This translation is normally only used when trying to derive the
POSIX equivalent current directory. Otherwise, the handling of MS-DOS
filenames bypasses the mount table.
</para>
<para>If you want to see the current set of mount points valid in your
session, you can invoke the Cygwin tool <command>mount</command> without
arguments:</para>
<example id="pathnames-mount-ex">
<title>Displaying the current set of mount points</title>
<screen>
<prompt>bash$</prompt> <userinput>mount</userinput>
f:/cygwin/bin on /usr/bin type ntfs (binary,auto)
f:/cygwin/lib on /usr/lib type ntfs (binary,auto)
f:/cygwin on / type ntfs (binary,auto)
e:/src on /usr/src type vfat (binary)
c: on /cygdrive/c type ntfs (binary,posix=0,user,noumount,auto)
e: on /cygdrive/e type vfat (binary,posix=0,user,noumount,auto)
</screen>
</example>
<para>You can also use the <command>mount</command> command to add
new mount points, and the <command>umount</command> to delete
them. However, since they are only stored in memory, these mount
points will disappear as soon as your last Cygwin process ends.

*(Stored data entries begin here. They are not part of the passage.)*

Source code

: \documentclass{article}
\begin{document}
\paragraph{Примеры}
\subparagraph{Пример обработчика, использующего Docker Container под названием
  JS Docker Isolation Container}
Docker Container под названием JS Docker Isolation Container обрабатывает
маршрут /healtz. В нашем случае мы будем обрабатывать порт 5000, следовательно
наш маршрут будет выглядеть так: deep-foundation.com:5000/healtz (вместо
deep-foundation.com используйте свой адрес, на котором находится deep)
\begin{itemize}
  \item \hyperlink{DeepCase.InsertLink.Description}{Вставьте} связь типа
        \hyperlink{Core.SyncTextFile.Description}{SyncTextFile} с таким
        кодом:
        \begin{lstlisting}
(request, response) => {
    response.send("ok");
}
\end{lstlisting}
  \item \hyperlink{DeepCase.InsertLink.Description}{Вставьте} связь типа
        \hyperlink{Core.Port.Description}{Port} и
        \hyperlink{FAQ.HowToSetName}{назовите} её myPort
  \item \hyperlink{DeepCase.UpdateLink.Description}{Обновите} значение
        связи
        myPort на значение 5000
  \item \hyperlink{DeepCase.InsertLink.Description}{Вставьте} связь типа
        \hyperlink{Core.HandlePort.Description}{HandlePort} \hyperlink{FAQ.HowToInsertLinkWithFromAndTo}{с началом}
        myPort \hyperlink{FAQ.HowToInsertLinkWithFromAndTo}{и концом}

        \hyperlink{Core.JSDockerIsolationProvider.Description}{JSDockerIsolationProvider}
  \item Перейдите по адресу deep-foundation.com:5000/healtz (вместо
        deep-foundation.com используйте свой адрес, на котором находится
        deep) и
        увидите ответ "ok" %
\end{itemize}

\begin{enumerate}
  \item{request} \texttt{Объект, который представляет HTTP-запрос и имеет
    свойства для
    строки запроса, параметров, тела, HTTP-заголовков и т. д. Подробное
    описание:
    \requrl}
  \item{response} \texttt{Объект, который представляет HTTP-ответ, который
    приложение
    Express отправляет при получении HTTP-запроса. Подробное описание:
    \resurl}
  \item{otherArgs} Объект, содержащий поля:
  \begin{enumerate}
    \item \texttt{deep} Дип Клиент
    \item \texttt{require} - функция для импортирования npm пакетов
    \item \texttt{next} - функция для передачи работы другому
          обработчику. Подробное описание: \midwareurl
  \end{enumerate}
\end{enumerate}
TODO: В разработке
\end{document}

See <xref linkend="mount"></xref> and <xref linkend="umount"></xref> for more
information.</para>
</sect2>
<sect2 id="unc-paths"><title>UNC paths</title>
<para>Apart from the unified POSIX tree starting at the <filename>/</filename>
directory, UNC pathnames starting with two slashes and a server name
(<filename>//machine/share/...</filename>) are supported as well.

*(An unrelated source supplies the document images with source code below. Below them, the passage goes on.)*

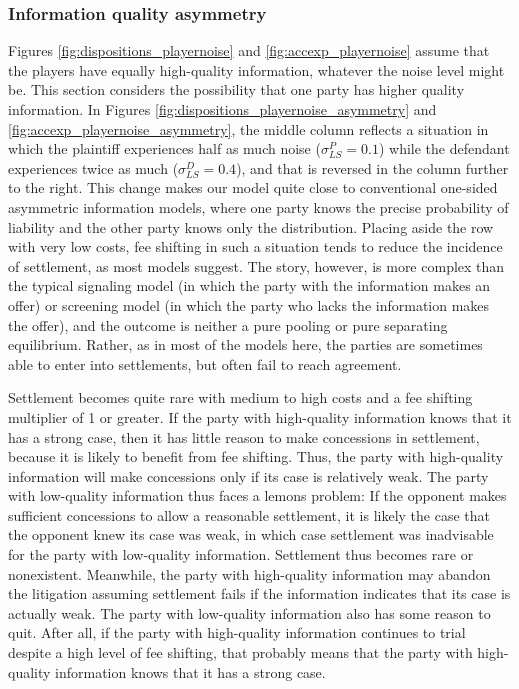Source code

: \documentclass{article}
\begin{document}
\subsubsection{Information quality asymmetry}

Figures \ref{fig:dispositions_playernoise} and \ref{fig:accexp_playernoise} assume that the players have equally high-quality information, whatever the noise level might be. This section considers the possibility that one party has higher quality information. In Figures \ref{fig:dispositions_playernoise_asymmetry} and \ref{fig:accexp_playernoise_asymmetry}, the middle column reflects a situation in which the plaintiff experiences half as much noise ($\sigma_{LS}^P=0.1$) while the defendant experiences twice as much ($\sigma_{LS}^D=0.4$), and that is reversed in the column further to the right. This change makes our model quite close to conventional one-sided asymmetric information models, where one party knows the precise probability of liability and the other party knows only the distribution. Placing aside the row with very low costs, fee shifting in such a situation tends to reduce the incidence of settlement, as most models suggest. The story, however, is more complex than the typical signaling model (in which the party with the information makes an offer) or screening model (in which the party who lacks the information makes the offer), and the outcome is neither a pure pooling or pure separating equilibrium. Rather, as in most of the models here, the parties are sometimes able to enter into settlements, but often fail to reach agreement. 

Settlement becomes quite rare with medium to high costs and a fee shifting multiplier of 1 or greater. If the party with high-quality information knows that it has a strong case, then it has little reason to make concessions in settlement, because it is likely to benefit from fee shifting. Thus, the party with high-quality information will make concessions only if its case is relatively weak. The party with low-quality information thus faces a lemons problem: If the opponent makes sufficient concessions to allow a reasonable settlement, it is likely the case that the opponent knew its case was weak, in which case settlement was inadvisable for the party with low-quality information. Settlement thus becomes rare or nonexistent. Meanwhile, the party with high-quality information may abandon the litigation assuming settlement fails if the information indicates that its case is actually weak. The party with low-quality information also has some reason to quit. After all, if the party with high-quality information continues to trial despite a high level of fee shifting, that probably means that the party with high-quality information knows that it has a strong case. 
\end{document}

They are handled as POSIX paths if only containing forward slashes. There's
also a virtual directory <filename>//</filename> which allows to enumerate
the fileservers known to the local machine with <command>ls</command>.
Same goes for the UNC paths of the type <filename>//machine</filename>,
which allow to enumerate the shares provided by the server
<literal>machine</literal>. For often used UNC paths it makes sense to
add them to the mount table (see <xref linkend="mount-table"></xref> so
they are included in the unified POSIX path tree.</para>
</sect2>
<sect2 id="cygdrive"><title>The cygdrive path prefix</title>
<para>As already outlined in <xref linkend="ov-hi-files"></xref>, you can
access arbitary drives on your system by using the cygdrive path prefix.
The default value for this prefix is <filename>/cygdrive</filename>, and
a path to any drive can be constructed by using the cygdrive prefix and
appending the drive letter as subdirectory, like this:</para>
<screen>
bash$ ls -l /cygdrive/f/somedir
</screen>
<para>This lists the content of the directory F:\somedir.</para>
<para>The cygdrive prefix is a virtual directory under which all drives
on a system are subsumed. The mount options of the cygdrive prefix is
used for all file access through the cygdrive prefixed drives. For instance,
assuming the cygdrive mount options are <literal>binary,posix=0</literal>,
then any file <filename>/cygdrive/x/file</filename> will be opened in
binary mode by default (mount option <literal>binary</literal>), and the case
of the filename doesn't matter (mount option <literal>posix=0</literal>).
</para>
<para>The cygdrive prefix flags are also used for all UNC paths starting with
two slashes, unless they are accessed through a mount point. For instance,
consider these <filename>/etc/fstab</filename> entries:</para>
<screen>
//server/share /mysrv ntfs posix=1,acl 0 0
none /cygdrive cygdrive posix=0,noacl 0 0
</screen>
<para>Assume there's a file <filename>\\server\share\foo</filename> on the
share. When accessing it as <filename>/mysrv/foo</filename>, then the flags
<literal>posix=1,acl</literal> of the /mysrv mount point are used. When
accessing it as <filename>//server/share/foo</filename>, then the flags
for the cygdrive prefix, <literal>posix=0,noacl</literal> are used.</para>
<note><para>This only applies to UNC paths using forward slashes. When
using backslashes the flags for native paths are used. See
<xref linkend="pathnames-win32"></xref>.</para></note>
<para>The cygdrive prefix may be changed in the fstab file as outlined above.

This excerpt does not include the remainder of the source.